The housing report found Australian governments previously had broader policies that supported both demand and supply. Over time though, the offerings have been whittled back to mostly favour buyers – or those who already own a home.
“Over the past 30 years, in tune with the dominant neoliberal mode of governance, the focus has shifted almost entirely to demand-side assistance,” it said.
“Because [the policies] enable a marginal first-home buyer to outbid others and set a new higher price in the market, they fundamentally increase house prices,” it said. “By comparison with some comparator countries, Australia’s approach is extremely one-sided.”
The report said Germany, Finland, the Netherlands and Singapore all play a major role in the supply and development of land, while noting that “Australian bodies nowadays lack the authority to pursue such a role on any scale”, unlike in the past.
Labor’s 2016 and 2019 election promise to halve negative gearing deductions for investors and limit it to new homes was at least an effort to restrain demand that might have created more space for first-time entrants. Such policies are absent now.
“There are lots of things that our economy needs to become more resilient and more productive,” Martin said. “Instead we’ve got policy settings that keep giving people this signal: if they’ve got money to spare or if they’ve got credit, spend it on housing.”
What is missing, the report underscores, is the lack of coherence among housing plans in Australia.
“In Singapore and other comparator countries, including Canada, Ireland and England, home-ownership policy – including FHB assistance – is to some extent framed within broader national housing strategies,” it said. “Since it lacks any equivalent overarching framework, Australia is out of step here.”
States have also added to the federal spending, lifting the annual value of tax expenditures aimed at first-home buyers by threefold to $2.2bn a year in the four years to 2020. “The benefit per homebuyer averaged over $16,000 in both NSW and Victoria – as compared with $4,000 in the UK,” the report said.
As a share of total property transactions, first-home buying averaged about a fifth of overall activity over the past decade, rising and falling on “time-limited boosts”.
With rising property prices, purchases are also shifting from houses to flats in Sydney, Melbourne and Perth, in particular.
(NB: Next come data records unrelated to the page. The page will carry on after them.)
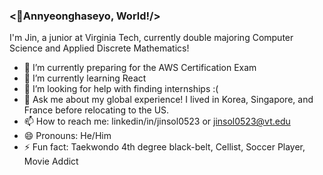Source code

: ### <👋Annyeonghaseyo, World!/> 

I'm Jin, a junior at Virginia Tech, currently double majoring Computer Science and Applied Discrete Mathematics! 

- 🔭 I’m currently preparing for the AWS Certification Exam
- 🌱 I’m currently learning React
- 🤔 I’m looking for help with finding internships :(
- 💬 Ask me about my global experience! I lived in Korea, Singapore, and France before relocating to the US.
- 📫 How to reach me: linkedin/in/jinsol0523 or jinsol0523@vt.edu
- 😄 Pronouns: He/Him
- ⚡ Fun fact: Taekwondo 4th degree black-belt, Cellist, Soccer Player, Movie Addict
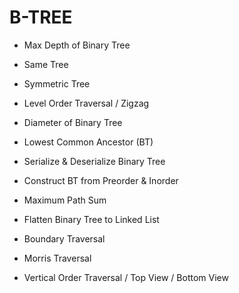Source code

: # B-TREE
- Max Depth of Binary Tree

- Same Tree

- Symmetric Tree

- Level Order Traversal / Zigzag

- Diameter of Binary Tree

- Lowest Common Ancestor (BT)

- Serialize & Deserialize Binary Tree

- Construct BT from Preorder & Inorder

- Maximum Path Sum

- Flatten Binary Tree to Linked List

- Boundary Traversal

- Morris Traversal

- Vertical Order Traversal / Top View / Bottom View
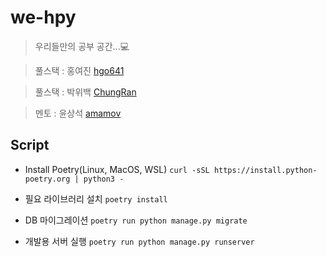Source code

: # we-hpy

> 우리들만의 공부 공간...💻

> 풀스택 : 홍여진 [hgo641](https://github.com/hgo641)

> 풀스택 : 박위백 [ChungRan](https://github.com/devMuromi)

> 멘토 : 윤상석 [amamov](https://github.com/amamov)

## Script

-   Install Poetry(Linux, MacOS, WSL)
    `curl -sSL https://install.python-poetry.org | python3 -`

-   필요 라이브러리 설치
    `poetry install`

-   DB 마이그레이션
    `poetry run python manage.py migrate`

-   개발용 서버 실행
    `poetry run python manage.py runserver`
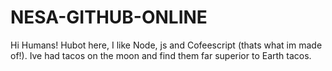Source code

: # NESA-GITHUB-ONLINE

Hi Humans! Hubot here, I like Node, js and Cofeescript (thats what im made of!). Ive had tacos on the moon and find them far superior to Earth tacos.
Parents, too, are increasingly chipping in.
“In these cities, between the early 2000s and the late 2010s, parental cash transfers coinciding with home purchase nearly doubled to 15%, while receipt of ‘non-bank loans’ also increased in frequency,” the report said. “Similarly, first-home ownership involving apartment (rather than house) purchase nearly doubled to 27% over the same period.”
Even with that shift from houses and tapping the so-called “Bank of Mum and Dad”, young adults are still finding it harder to enter the property market.
“The proportion of the 25–34 age cohort owning their own home declined from 60% in 1988–89 to only 40% in 2015–16,” the report said. “Among young adults and every other pre-retirement age group, home-ownership rates have fallen most substantially for lower-income households, thus exacerbating wealth inequality.”
Martin said Australia had to find a way to break the pattern of providing grants that tend to lift prices and bring forward property purchases of “a lucky few”.
“For those that miss out, they see their own opportunity receding that much further,” he said. “The pattern then has been we do another round of boosting or additional support, and more money goes to helping first-home buyers.”